Capítulo 4: Ariano Suassuna entre o modernismo e o regionalismo: Teatro e

4.3. Convergências e divergências sobre o fazer teatral no Recife: Valdemar de

Apesar das discordâncias, tanto Valdemar de Oliveira quanto Hermilo Borba Filho compartilhavam concepções que claramente apontavam para uma relativa emancipação do fazer teatral na cena cultural da cidade. Em primeiro lugar, enfatizavam a autonomia com relação a imperativos de ordem comercial. Os grupos profissionais de teatro no país, até fins dos anos 1930, dedicavam-se quase que exclusivamente a um repertório de forte apelo comercial (TEIXEIRA, 2007). Isso significava, na maioria dos casos, a encenação recorrente de peças humorísticas ou melodramas que prezavam pela repetição de fórmulas já consagradas e de ampla aceitação do grande público. Pouco espaço havia para a produção de espetáculos que exigissem um maior apuro técnico ou formal, pois os imperativos mercadológicos impunham sérias limitações de tempo e recursos para a preparação das peças. Essa situação restritiva se constituía em um obstáculo à exploração das potencialidades da

linguagem artística, dificultando a acumulação e sistematização de saberes específicos do fazer teatral pelas companhias profissionais da época no país.
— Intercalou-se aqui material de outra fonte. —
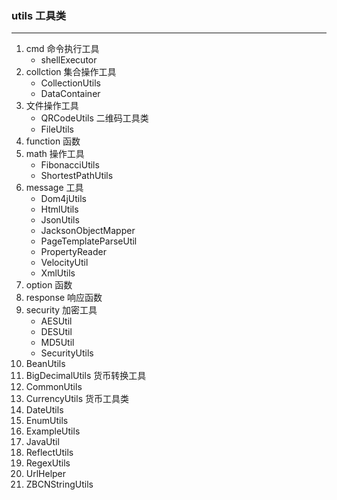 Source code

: ### utils 工具类 ###

---
  1. cmd 命令执行工具
     - shellExecutor
  2. collction 集合操作工具
     - CollectionUtils
     - DataContainer
  3. 文件操作工具
     - QRCodeUtils 二维码工具类
     - FileUtils 
  4. function 函数
  5. math 操作工具
     - FibonacciUtils
     - ShortestPathUtils
  6. message 工具
     - Dom4jUtils
     - HtmlUtils
     - JsonUtils
     - JacksonObjectMapper
     - PageTemplateParseUtil
     - PropertyReader
     - VelocityUtil
     - XmlUtils
  7. option 函数
  8. response 响应函数
  9. security 加密工具
     - AESUtil
     - DESUtil
     - MD5Util
     - SecurityUtils
  10. BeanUtils
  11. BigDecimalUtils 货币转换工具
  12. CommonUtils
  13. CurrencyUtils 货币工具类
  14. DateUtils
  15. EnumUtils
  16. ExampleUtils
  17. JavaUtil
  18. ReflectUtils
  19. RegexUtils
  20. UrlHelper
  21. ZBCNStringUtils

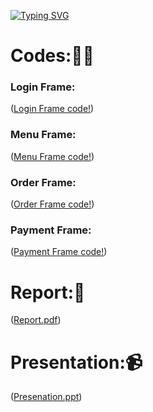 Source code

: [![Typing SVG](https://readme-typing-svg.herokuapp.com?size=35&color=009197&lines=Restaurant+Management+System+🥘)](https://git.io/typing-svg)                                                                                                 


# Codes:🧑‍💻

### Login Frame:
([Login Frame code!](https://github.com/AbhishekTungala/CSE310-Java-Project/blob/b6fbc64f63c2c7cbad793043c5a657ba8ff279bb/LoginFrame.java))

### Menu Frame:
([Menu Frame code!](https://github.com/AbhishekTungala/CSE310-Java-Project/blob/d5dcf44ee80037739fd00fce61098d46506d0a2e/MenuFrame.java))

### Order Frame:
([Order Frame code!](https://github.com/AbhishekTungala/CSE310-Java-Project/blob/d5dcf44ee80037739fd00fce61098d46506d0a2e/OrderFrame.java))

### Payment Frame:
([Payment Frame code!](https://github.com/AbhishekTungala/CSE310-Java-Project/blob/c0f7e4dab9d7bf8cbdfbdd26b2368d12dd7aba15/PaymentFrame.java))

# Report:📑
([Report.pdf](https://github.com/AbhishekTungala/CSE310-Java-Project/blob/e8b6734c7f5a4f99ad01a855a3340ef84036ac26/Restaurant%20Management%20System%20Report.pdf))

# Presentation:📹
([Presenation.ppt](https://github.com/AbhishekTungala/CSE310-Java-Project/blob/e8b6734c7f5a4f99ad01a855a3340ef84036ac26/Restaurant%20Management%20System%20Presentation.pptx))

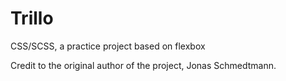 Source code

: # Trillo

CSS/SCSS, a practice project based on flexbox

Credit to the original author of the project, Jonas Schmedtmann.
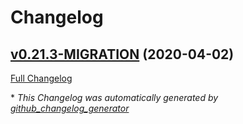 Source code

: # Changelog

## [v0.21.3-MIGRATION](https://github.com/higherkindness/sbt-mu-srcgen/tree/v0.21.3-MIGRATION) (2020-04-02)

[Full Changelog](https://github.com/higherkindness/sbt-mu-srcgen/compare/c4104e069f90cd5d1fbe8d897dadafb2fe0d37b2...v0.21.3-MIGRATION)



\* *This Changelog was automatically generated by [github_changelog_generator](https://github.com/github-changelog-generator/github-changelog-generator)*
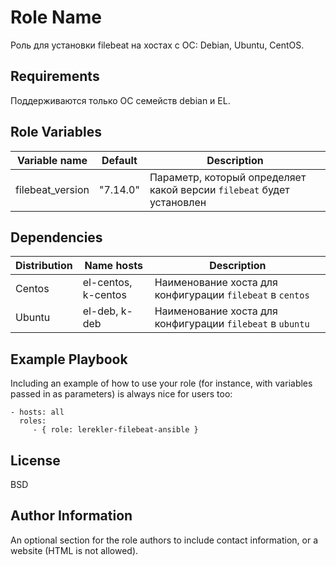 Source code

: Role Name
=========

Роль для установки filebeat на хостах с ОС: Debian, Ubuntu, CentOS.

Requirements
------------

Поддерживаются только ОС семейств debian и EL.

Role Variables
--------------

| Variable name    | Default  | Description                                                           |
|------------------|----------|-----------------------------------------------------------------------|
| filebeat_version | "7.14.0" | Параметр, который определяет какой версии `filebeat` будет установлен |

Dependencies
------------
| Distribution | Name hosts          | Description                                               |
|--------------|---------------------|-----------------------------------------------------------|
| Centos       | el-centos, k-centos | Наименование хоста для конфигурации `filebeat` в `centos` |
| Ubuntu       | el-deb, k-deb       | Наименование хоста для конфигурации `filebeat` в `ubuntu` | 

Example Playbook
----------------

Including an example of how to use your role (for instance, with variables passed in as parameters) is always nice for users too:

    - hosts: all
      roles:
         - { role: lerekler-filebeat-ansible }

License
-------

BSD

Author Information
------------------

An optional section for the role authors to include contact information, or a website (HTML is not allowed).
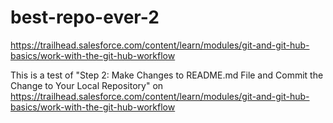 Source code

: # best-repo-ever-2
https://trailhead.salesforce.com/content/learn/modules/git-and-git-hub-basics/work-with-the-git-hub-workflow

This is a test of "Step 2: Make Changes to README.md File and Commit the Change to Your Local Repository" on https://trailhead.salesforce.com/content/learn/modules/git-and-git-hub-basics/work-with-the-git-hub-workflow

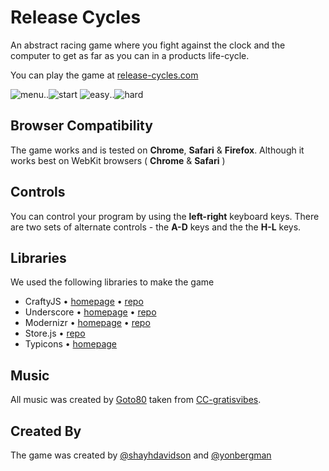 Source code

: # Release Cycles

An abstract racing game where you fight against the clock and the computer to get as far as you can in a products life-cycle.

You can play the game at [release-cycles.com](http://www.release-cycles.com)

![menu](https://raw.github.com/RothschildGames/release-cycles/master/public/screen-0.png)..![start](https://raw.github.com/RothschildGames/release-cycles/master/public/screen-1.png)
![easy](https://raw.github.com/RothschildGames/release-cycles/master/public/screen-2.png)..![hard](https://raw.github.com/RothschildGames/release-cycles/master/public/screen-3.png)



## Browser Compatibility
The game works and is tested on __Chrome__, __Safari__ & __Firefox__. Although it works best on WebKit browsers ( **Chrome** & __Safari__ )

## Controls
You can control your program by using the **left-right** keyboard keys.
There are two sets of alternate controls - the **A-D** keys and the the **H-L** keys.

## Libraries

We used the following libraries to make the game

* CraftyJS • [homepage](http://craftyjs.com/) • [repo](https://github.com/craftyjs/Crafty) 
* Underscore • [homepage](http://underscorejs.org/) • [repo](https://github.com/documentcloud/underscore)
* Modernizr • [homepage](http://modernizr.com/) • [repo](https://github.com/Modernizr/Modernizr)
* Store.js • [repo](https://github.com/marcuswestin/store.js) 
* Typicons • [homepage](http://typicons.com/) 

## Music
All music was created by [Goto80](http://www.goto80.com/) taken from [CC-gratisvibes](http://gratisvibes.com/post/goto80-and-digi-dig/).


## Created By
The game was created by [@shayhdavidson](https://twitter.com/shayhdavidson) and [@yonbergman](https://twitter.com/yonbergman) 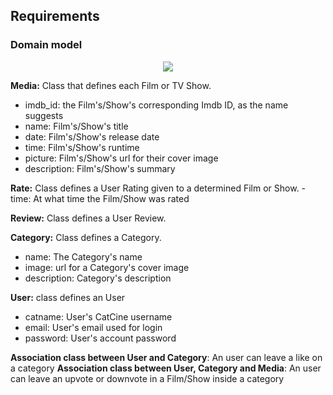 
## Requirements

### Domain model

 <p align="center" justify="center">
  <img src="https://user-images.githubusercontent.com/92693155/224856512-4a52a713-9c50-4f3e-8d33-6fe0156623ab.jpg">
</p>

**Media:** Class that defines each Film or TV Show.
- imdb_id: the Film's/Show's corresponding Imdb ID, as the name suggests
- name: Film's/Show's title
- date: Film's/Show's release date
- time: Film's/Show's runtime
- picture: Film's/Show's url for their cover image
- description: Film's/Show's summary

**Rate:** Class defines a User Rating given to a determined Film or Show.
-time: At what time the Film/Show was rated

**Review:** Class defines a User Review.

**Category:** Class defines a Category.
- name: The Category's name
- image: url for a Category's cover image
- description: Category's description

**User:** class defines an User
- catname: User's CatCine username
- email: User's email used for login
- password: User's account password

**Association class between User and Category**: An user can leave a like on a category
**Association class between User, Category and Media**: An user can leave an upvote or downvote in a Film/Show inside a category
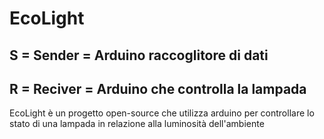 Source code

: # EcoLight
## S = Sender = Arduino raccoglitore di dati
## R = Reciver = Arduino che controlla la lampada

EcoLight è un progetto open-source che utilizza arduino per controllare lo stato di una lampada in relazione alla luminosità dell'ambiente

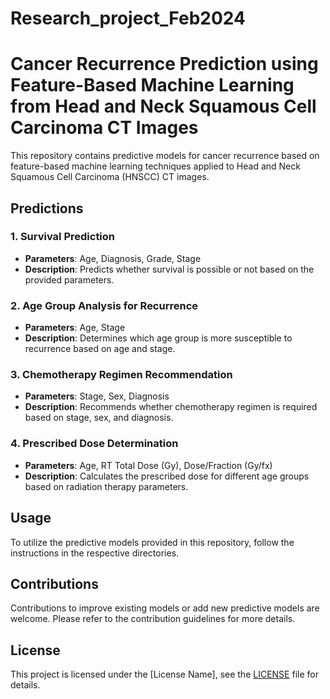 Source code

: # Research_project_Feb2024
# Cancer Recurrence Prediction using Feature-Based Machine Learning from Head and Neck Squamous Cell Carcinoma CT Images

This repository contains predictive models for cancer recurrence based on feature-based machine learning techniques applied to Head and Neck Squamous Cell Carcinoma (HNSCC) CT images.

## Predictions

### 1. Survival Prediction
- **Parameters**: Age, Diagnosis, Grade, Stage
- **Description**: Predicts whether survival is possible or not based on the provided parameters.

### 2. Age Group Analysis for Recurrence
- **Parameters**: Age, Stage
- **Description**: Determines which age group is more susceptible to recurrence based on age and stage.

### 3. Chemotherapy Regimen Recommendation
- **Parameters**: Stage, Sex, Diagnosis
- **Description**: Recommends whether chemotherapy regimen is required based on stage, sex, and diagnosis.

### 4. Prescribed Dose Determination
- **Parameters**: Age, RT Total Dose (Gy), Dose/Fraction (Gy/fx)
- **Description**: Calculates the prescribed dose for different age groups based on radiation therapy parameters.

## Usage

To utilize the predictive models provided in this repository, follow the instructions in the respective directories.

## Contributions

Contributions to improve existing models or add new predictive models are welcome. Please refer to the contribution guidelines for more details.

## License

This project is licensed under the [License Name], see the [LICENSE](LICENSE) file for details.
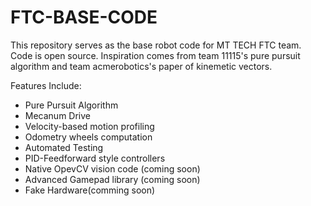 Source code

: # FTC-BASE-CODE
This repository serves as the base robot code for MT TECH FTC team. Code is open source. Inspiration comes from team 11115's pure
pursuit algorithm and team acmerobotics's paper of kinemetic vectors.

Features Include:
- Pure Pursuit Algorithm
- Mecanum Drive
- Velocity-based motion profiling
- Odometry wheels computation
- Automated Testing
- PID-Feedforward style controllers
- Native OpevCV vision code (coming soon)
- Advanced Gamepad library (coming soon)
- Fake Hardware(comming soon)

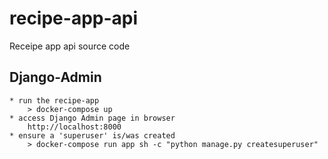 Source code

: # recipe-app-api
Receipe app api source code

## Django-Admin

    * run the recipe-app 
        > docker-compose up
    * access Django Admin page in browser
        http://localhost:8000
    * ensure a 'superuser' is/was created 
        > docker-compose run app sh -c "python manage.py createsuperuser"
Teixeira (2007) considera que a popularização do cinema, no final dos anos 1930, contribuiu para pôr em crise o modelo de teatro comercial voltado exclusivamente ao entretenimento em todo o mundo ocidental. Observa nessa época a disseminação de grupos amadores de teatro em vários países, que tinham como objetivo principal a consolidação e a renovação de uma linguagem especificamente teatral. Em concordância, Reis afirma:

Mais livres da preocupação com a bilheteria, caberia aos amadores e aos estudantes trazerem aos espectadores brasileiros peças desses autores modernos que as companhias profissionais, em sua maioria especializadas em comédias ligeiras ou em dramalhões, ainda não tinham interesse em encenar (REIS, 2009, p.34).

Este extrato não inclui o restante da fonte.